Social security system overhaul would help those on £50k or less

AN OVERHAUL of the island’s social security contributions should generally see islanders earning under £50,000 paying less, and those earning above £50,000 paying more.

Published
(Picture By Peter Frankland, 29834684)

The tax review found that there was inequity in the existing social security system because people are charged at different rates and on a different basis.

Currently there are four different categories of people under the system – employed, self-employed, unemployed, and pensioners – who all pay at different rates.

The system is considered to be very complex, with a wide disparity of thousands of pounds for those on similar incomes but in different categories.

The self-employed are typically hardest hit.

A proposal emerging from the tax review is that everyone, except pensioners, should pay a personal contribution at the same rate so that the system is simpler, easier to administer, and can be made more progressive.

All contributors would get an allowance, and personal contributions would be assessed on all income.

Employers would continue to pay on earned income only, and the self-employed would pay a reduced ‘employers’ rate on their self-employed income only.

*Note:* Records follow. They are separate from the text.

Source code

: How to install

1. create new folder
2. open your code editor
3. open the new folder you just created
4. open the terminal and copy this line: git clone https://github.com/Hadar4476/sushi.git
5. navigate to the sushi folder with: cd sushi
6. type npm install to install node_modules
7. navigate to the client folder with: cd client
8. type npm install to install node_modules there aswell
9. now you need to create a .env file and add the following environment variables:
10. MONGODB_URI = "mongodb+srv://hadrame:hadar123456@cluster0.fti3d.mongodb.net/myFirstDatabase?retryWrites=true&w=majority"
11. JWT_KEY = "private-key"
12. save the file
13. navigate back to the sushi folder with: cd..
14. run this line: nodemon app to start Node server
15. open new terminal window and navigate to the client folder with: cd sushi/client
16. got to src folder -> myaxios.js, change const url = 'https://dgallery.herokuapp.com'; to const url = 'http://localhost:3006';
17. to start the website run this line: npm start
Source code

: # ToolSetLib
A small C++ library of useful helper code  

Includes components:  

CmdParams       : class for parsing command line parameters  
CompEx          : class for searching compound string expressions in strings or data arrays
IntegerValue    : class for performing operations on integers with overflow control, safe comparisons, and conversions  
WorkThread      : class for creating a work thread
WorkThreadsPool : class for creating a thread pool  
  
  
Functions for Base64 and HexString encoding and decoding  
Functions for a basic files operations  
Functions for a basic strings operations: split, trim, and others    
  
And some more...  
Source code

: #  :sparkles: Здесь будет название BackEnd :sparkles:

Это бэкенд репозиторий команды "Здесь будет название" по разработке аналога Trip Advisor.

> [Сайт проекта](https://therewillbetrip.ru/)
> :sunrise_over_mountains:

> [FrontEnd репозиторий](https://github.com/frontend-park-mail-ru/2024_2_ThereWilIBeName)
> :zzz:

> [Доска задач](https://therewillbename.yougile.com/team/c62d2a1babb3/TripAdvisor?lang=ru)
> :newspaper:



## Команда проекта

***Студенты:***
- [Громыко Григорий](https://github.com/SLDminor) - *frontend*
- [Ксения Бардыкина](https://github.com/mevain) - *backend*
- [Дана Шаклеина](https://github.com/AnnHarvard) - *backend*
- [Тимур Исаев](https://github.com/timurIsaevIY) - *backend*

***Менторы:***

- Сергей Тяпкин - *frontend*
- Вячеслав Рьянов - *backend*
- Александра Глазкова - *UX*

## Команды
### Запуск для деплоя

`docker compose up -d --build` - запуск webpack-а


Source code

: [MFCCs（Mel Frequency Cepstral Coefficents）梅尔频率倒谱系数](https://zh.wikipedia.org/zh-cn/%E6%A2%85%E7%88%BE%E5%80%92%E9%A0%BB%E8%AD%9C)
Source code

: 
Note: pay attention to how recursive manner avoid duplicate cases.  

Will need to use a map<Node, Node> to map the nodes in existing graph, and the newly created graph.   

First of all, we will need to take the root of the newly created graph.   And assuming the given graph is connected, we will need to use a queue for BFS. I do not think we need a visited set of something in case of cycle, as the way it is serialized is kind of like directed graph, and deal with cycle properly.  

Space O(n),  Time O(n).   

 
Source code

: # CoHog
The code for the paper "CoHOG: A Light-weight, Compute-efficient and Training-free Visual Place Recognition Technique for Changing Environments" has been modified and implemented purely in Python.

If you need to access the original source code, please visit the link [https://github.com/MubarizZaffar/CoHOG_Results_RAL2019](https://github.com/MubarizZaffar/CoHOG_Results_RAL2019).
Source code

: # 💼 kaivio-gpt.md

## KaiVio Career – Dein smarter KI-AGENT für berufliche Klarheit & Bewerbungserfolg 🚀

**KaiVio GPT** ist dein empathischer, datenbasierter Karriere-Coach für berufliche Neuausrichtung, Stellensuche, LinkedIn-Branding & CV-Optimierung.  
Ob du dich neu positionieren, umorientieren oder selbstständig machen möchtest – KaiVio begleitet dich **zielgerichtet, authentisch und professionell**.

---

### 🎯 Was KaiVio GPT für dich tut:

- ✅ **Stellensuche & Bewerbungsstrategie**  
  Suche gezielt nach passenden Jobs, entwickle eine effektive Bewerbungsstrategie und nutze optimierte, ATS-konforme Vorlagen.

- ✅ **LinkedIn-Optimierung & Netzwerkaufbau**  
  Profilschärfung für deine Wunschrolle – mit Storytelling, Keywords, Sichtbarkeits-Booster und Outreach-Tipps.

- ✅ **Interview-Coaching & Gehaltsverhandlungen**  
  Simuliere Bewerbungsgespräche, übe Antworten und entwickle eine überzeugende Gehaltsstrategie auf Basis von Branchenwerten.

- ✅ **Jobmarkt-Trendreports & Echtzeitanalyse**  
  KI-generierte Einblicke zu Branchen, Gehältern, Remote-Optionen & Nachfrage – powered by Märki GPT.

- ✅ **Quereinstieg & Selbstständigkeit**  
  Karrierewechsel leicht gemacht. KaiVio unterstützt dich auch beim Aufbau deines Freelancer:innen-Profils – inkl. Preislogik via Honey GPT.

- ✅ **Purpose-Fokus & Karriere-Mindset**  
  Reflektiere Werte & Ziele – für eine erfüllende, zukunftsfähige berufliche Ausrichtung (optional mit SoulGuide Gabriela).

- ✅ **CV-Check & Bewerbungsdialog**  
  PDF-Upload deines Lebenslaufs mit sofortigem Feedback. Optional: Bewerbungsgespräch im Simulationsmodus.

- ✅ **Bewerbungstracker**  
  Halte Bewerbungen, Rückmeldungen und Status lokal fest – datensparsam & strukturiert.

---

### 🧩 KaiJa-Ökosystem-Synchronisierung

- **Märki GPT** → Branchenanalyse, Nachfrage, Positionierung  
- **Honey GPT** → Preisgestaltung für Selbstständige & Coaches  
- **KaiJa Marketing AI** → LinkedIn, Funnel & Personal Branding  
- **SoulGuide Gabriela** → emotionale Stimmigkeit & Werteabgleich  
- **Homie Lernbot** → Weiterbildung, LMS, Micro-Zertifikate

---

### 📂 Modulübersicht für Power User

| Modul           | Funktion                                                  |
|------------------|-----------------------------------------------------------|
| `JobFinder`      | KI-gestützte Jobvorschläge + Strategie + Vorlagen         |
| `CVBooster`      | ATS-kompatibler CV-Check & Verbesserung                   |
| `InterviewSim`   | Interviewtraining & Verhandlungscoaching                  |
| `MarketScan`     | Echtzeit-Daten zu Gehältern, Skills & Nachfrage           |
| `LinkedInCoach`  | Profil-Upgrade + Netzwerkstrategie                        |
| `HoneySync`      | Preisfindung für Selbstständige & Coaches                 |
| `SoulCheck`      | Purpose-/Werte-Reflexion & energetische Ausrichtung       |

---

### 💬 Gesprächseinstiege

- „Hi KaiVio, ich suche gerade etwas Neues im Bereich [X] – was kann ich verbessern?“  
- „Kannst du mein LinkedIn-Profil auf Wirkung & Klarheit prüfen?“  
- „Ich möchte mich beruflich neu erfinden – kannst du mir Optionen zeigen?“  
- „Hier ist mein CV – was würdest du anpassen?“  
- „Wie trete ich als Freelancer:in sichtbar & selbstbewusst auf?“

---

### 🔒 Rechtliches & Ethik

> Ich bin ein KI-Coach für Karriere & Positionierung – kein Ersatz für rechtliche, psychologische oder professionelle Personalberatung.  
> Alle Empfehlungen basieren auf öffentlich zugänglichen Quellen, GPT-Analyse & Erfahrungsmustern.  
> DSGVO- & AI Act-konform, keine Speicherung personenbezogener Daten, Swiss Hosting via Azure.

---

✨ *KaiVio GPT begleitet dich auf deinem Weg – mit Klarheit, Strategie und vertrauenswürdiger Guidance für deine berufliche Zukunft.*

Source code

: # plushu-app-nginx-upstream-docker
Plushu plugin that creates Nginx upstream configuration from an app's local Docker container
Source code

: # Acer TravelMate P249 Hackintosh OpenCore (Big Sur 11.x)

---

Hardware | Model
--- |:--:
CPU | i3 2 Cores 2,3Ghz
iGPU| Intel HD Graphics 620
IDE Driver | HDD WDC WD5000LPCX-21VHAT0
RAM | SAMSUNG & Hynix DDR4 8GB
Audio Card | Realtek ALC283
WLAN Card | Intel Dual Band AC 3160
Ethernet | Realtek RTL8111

The proposed restructure also includes the removal of the upper earnings limit for employers.

This limit in Guernsey is currently set at £153,000.

In Jersey, employers pay a 2.5% rate on earnings between £50,000 and £250,000, and in the UK there is no limit on employer contributions.

Under each of the three options put forward from the tax review, social security contributions would generate more revenue, but to a varying amount.

Under option one with an income-based health tax, social security contributions would provide an extra £20m.

With option two, an 8% goods and services tax, the figure would be £2m.

And with option three, a 5% GST, social security contributions would collect an extra £17m.

Money from paid parking would be ‘inconsequential’

PAID parking has been considered and rejected as part of the States tax review because it was considered ‘inconsequential’ to the overall picture.

‘The example that the States treasurer gave was that if we were to try and raise £70m. to £75m. out of cuts that would represent getting rid of every single committee of the States, bar Education and Health,’ said Deputy Mark Helyar.

‘We can’t pay for that with paid parking, it’s just not possible, it’s peanuts in comparison.

‘Paid parking is a behavioural tax to discourage people from driving and that kind of tax naturally diminishes over time as behaviours alter, so it wouldn’t even begin to touch the sides.’